**PROBLEM STATEMENT:**
Restate word for word the opening line of the data below and every line after it until the line with "3. **Editing content, and", that line too, but not the pictures.

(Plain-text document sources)
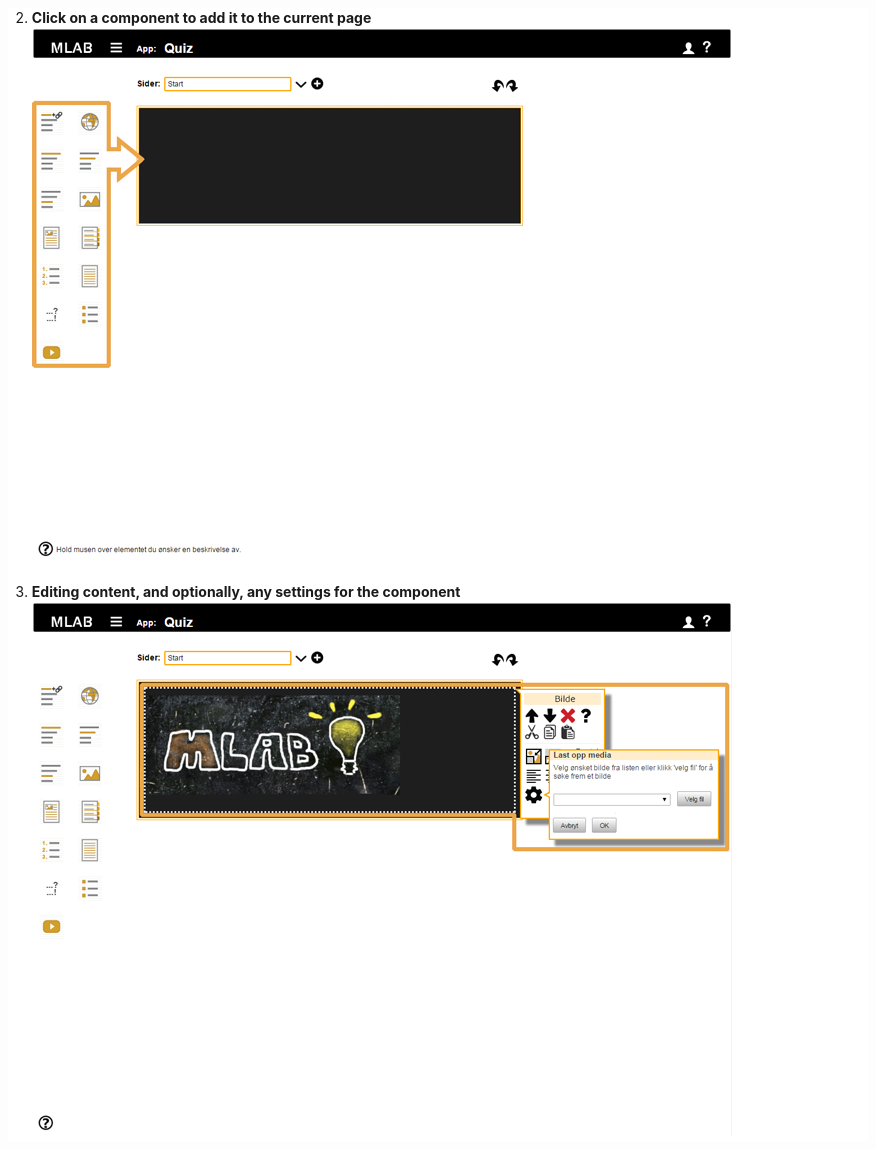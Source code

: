 2. **Click on a component to add it to the current page**
  ![Mlab app editing, step 1](images/mlab_frontpage_step2.png)

3. **Editing content, and optionally, any settings for the component**
  ![Mlab app editing, step 1](images/mlab_frontpage_step3.png)
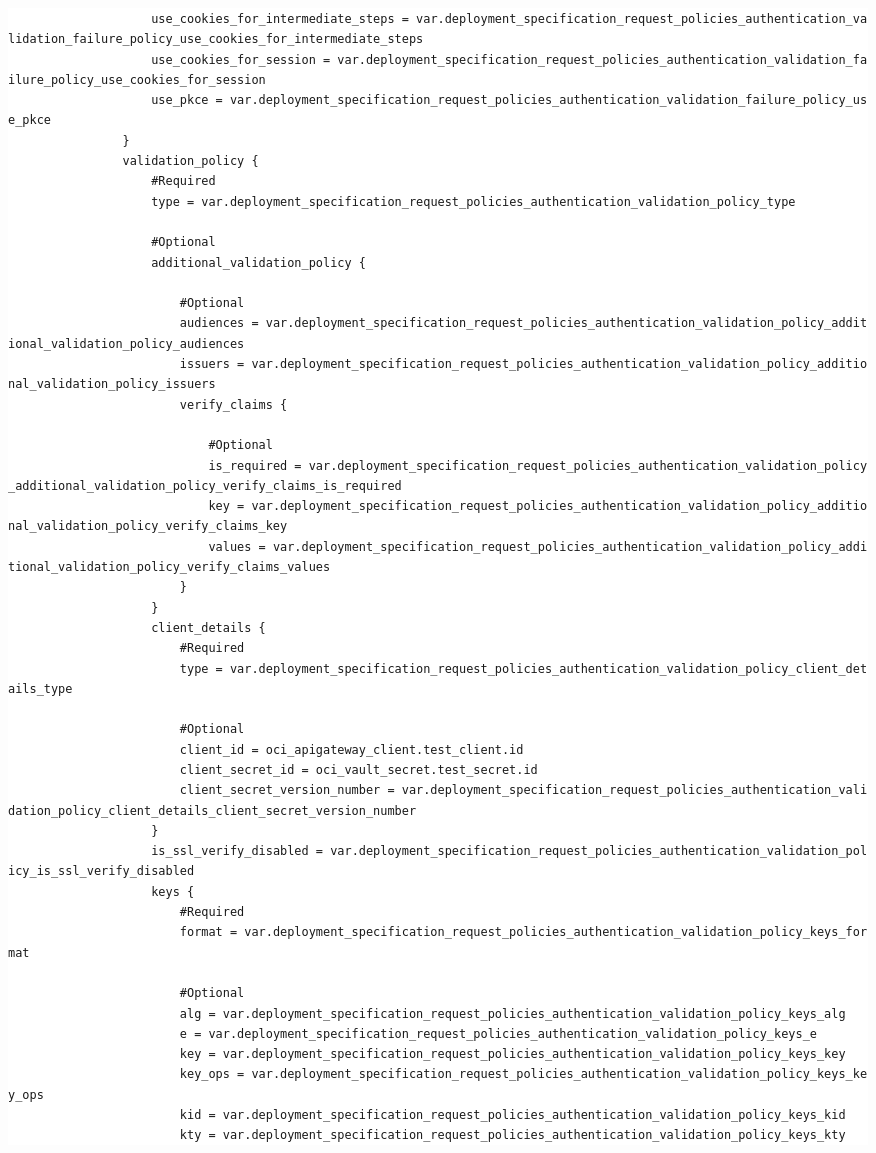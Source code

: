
 ```hcl
					use_cookies_for_intermediate_steps = var.deployment_specification_request_policies_authentication_validation_failure_policy_use_cookies_for_intermediate_steps
					use_cookies_for_session = var.deployment_specification_request_policies_authentication_validation_failure_policy_use_cookies_for_session
					use_pkce = var.deployment_specification_request_policies_authentication_validation_failure_policy_use_pkce
				}
				validation_policy {
					#Required
					type = var.deployment_specification_request_policies_authentication_validation_policy_type

					#Optional
					additional_validation_policy {

						#Optional
						audiences = var.deployment_specification_request_policies_authentication_validation_policy_additional_validation_policy_audiences
						issuers = var.deployment_specification_request_policies_authentication_validation_policy_additional_validation_policy_issuers
						verify_claims {

							#Optional
							is_required = var.deployment_specification_request_policies_authentication_validation_policy_additional_validation_policy_verify_claims_is_required
							key = var.deployment_specification_request_policies_authentication_validation_policy_additional_validation_policy_verify_claims_key
							values = var.deployment_specification_request_policies_authentication_validation_policy_additional_validation_policy_verify_claims_values
						}
					}
					client_details {
						#Required
						type = var.deployment_specification_request_policies_authentication_validation_policy_client_details_type

						#Optional
						client_id = oci_apigateway_client.test_client.id
						client_secret_id = oci_vault_secret.test_secret.id
						client_secret_version_number = var.deployment_specification_request_policies_authentication_validation_policy_client_details_client_secret_version_number
					}
					is_ssl_verify_disabled = var.deployment_specification_request_policies_authentication_validation_policy_is_ssl_verify_disabled
					keys {
						#Required
						format = var.deployment_specification_request_policies_authentication_validation_policy_keys_format

						#Optional
						alg = var.deployment_specification_request_policies_authentication_validation_policy_keys_alg
						e = var.deployment_specification_request_policies_authentication_validation_policy_keys_e
						key = var.deployment_specification_request_policies_authentication_validation_policy_keys_key
						key_ops = var.deployment_specification_request_policies_authentication_validation_policy_keys_key_ops
						kid = var.deployment_specification_request_policies_authentication_validation_policy_keys_kid
						kty = var.deployment_specification_request_policies_authentication_validation_policy_keys_kty
```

**ANSWER SECTION:**
Source code

: 2. **Click on a component to add it to the current page**
  ![Mlab app editing, step 1](images/mlab_frontpage_step2.png)

3. **Editing content, and optionally, any settings for the component**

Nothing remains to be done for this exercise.